For my first subject, I decided to look at the new PC/Console game Batman: Arkham Asylum. It's a fitting choice because, as I realized while I considered what to write about in my first column, the game is indirectly responsible for Extra Medium. It was a commercial for Batman: Arkham Asylum that renewed in me the desire to own a game console system - my last was a PlayStation 2 which I sold around 5 years ago. My lovely and generous girlfriend bought me an XBox 360 for my birthday, and since then I've been stunned by how utterly cinematic video games have become. I've been thinking a lot about whether or not certain video games could even be correctly called "games" anymore, rather than interactive movies. So when TWC formed and folks were asked what they wanted to write about, since I already had the blurring lines between media on the brain, Extra Medium was the result.

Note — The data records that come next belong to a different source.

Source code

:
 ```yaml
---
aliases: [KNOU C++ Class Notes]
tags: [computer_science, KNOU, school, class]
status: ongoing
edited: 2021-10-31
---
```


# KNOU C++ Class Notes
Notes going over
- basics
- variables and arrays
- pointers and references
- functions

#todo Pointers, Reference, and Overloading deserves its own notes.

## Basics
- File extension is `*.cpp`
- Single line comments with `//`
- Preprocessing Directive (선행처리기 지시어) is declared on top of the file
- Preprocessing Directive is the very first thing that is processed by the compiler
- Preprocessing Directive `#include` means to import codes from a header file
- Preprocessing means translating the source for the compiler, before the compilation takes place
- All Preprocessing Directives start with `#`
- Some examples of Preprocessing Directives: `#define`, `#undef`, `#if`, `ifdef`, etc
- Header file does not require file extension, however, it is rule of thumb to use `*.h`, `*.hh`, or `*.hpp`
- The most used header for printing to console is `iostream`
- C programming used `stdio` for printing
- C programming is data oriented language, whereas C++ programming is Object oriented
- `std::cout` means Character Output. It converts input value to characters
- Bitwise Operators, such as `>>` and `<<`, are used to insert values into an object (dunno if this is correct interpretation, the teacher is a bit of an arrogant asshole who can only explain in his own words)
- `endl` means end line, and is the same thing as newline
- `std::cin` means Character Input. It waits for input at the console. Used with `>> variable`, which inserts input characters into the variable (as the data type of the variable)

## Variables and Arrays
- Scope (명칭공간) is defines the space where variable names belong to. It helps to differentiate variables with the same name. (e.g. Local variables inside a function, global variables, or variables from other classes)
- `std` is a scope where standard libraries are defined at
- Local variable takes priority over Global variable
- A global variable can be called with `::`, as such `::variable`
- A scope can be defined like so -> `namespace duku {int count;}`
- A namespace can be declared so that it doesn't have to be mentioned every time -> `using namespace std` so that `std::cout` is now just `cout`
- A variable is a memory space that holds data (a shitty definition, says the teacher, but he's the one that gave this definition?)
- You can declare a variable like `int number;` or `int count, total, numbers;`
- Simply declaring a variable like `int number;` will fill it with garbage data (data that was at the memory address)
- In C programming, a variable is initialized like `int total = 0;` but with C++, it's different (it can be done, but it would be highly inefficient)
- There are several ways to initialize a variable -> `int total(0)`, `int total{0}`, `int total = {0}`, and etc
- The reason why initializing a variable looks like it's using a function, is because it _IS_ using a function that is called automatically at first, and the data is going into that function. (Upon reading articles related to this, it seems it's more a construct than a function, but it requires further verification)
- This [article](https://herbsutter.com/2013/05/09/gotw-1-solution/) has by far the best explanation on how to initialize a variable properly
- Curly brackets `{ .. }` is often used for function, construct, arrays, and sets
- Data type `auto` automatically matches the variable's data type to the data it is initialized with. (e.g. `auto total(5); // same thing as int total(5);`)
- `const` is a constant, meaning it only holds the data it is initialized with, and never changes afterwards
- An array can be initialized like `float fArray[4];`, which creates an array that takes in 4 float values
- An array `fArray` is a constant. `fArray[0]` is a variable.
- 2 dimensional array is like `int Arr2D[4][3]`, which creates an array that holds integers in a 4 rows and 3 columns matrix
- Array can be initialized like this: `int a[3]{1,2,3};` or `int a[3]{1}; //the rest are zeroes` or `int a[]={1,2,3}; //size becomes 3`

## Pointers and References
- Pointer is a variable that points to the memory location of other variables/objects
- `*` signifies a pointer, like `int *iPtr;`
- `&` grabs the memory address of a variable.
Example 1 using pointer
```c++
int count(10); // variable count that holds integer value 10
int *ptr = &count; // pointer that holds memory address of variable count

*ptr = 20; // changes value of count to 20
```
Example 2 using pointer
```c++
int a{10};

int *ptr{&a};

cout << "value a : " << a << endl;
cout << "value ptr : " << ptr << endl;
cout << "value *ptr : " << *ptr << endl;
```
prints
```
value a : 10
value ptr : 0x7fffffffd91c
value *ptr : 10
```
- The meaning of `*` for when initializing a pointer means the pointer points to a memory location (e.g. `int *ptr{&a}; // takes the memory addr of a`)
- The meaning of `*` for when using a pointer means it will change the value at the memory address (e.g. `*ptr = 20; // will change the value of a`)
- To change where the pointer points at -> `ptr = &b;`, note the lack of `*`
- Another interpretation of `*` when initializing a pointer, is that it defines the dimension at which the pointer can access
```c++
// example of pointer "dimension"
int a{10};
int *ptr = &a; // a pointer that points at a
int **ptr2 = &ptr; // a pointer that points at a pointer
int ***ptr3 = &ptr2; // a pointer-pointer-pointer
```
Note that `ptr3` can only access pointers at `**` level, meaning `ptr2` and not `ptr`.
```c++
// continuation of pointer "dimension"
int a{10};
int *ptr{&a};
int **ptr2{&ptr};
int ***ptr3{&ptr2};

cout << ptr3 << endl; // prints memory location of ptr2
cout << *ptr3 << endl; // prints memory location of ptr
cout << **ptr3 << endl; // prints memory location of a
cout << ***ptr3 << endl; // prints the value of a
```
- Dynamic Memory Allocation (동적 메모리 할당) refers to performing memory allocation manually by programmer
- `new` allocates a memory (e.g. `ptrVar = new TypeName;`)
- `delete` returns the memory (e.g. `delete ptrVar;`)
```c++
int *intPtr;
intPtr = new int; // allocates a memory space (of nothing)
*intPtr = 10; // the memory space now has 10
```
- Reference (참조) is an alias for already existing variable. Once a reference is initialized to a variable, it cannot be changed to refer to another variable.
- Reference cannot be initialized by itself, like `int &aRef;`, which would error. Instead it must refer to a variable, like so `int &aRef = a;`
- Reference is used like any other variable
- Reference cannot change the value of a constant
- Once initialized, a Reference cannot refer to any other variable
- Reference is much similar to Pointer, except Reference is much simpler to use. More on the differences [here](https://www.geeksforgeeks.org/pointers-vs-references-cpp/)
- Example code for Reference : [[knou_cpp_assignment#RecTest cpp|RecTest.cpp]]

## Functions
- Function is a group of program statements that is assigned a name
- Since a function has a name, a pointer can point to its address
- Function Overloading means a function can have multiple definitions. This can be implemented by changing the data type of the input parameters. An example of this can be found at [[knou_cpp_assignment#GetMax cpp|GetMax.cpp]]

So, without any further delay other than a caveat that I have never even considered reviewing a video game before today so I hope I don't sound too dumb, I give you the first installment of Extra Medium.

- - - - - - -


Batman: Arkham Asylum
Publisher: Eidos Interactive
Developer: Rocksteady Studios
Platforms Offered: PlayStation 3, XBox 360, PC

The Joker goes in and out of Arkham so often, they may as well rename it "Harley." This time, he plans to stay for a while. Backed by an army of muscle from Blackgate Prison and a handful of Batman's deadliest nemeses, the Joker plans to put Batman through the most hellish night of his life in Batman: Arkham Asylum.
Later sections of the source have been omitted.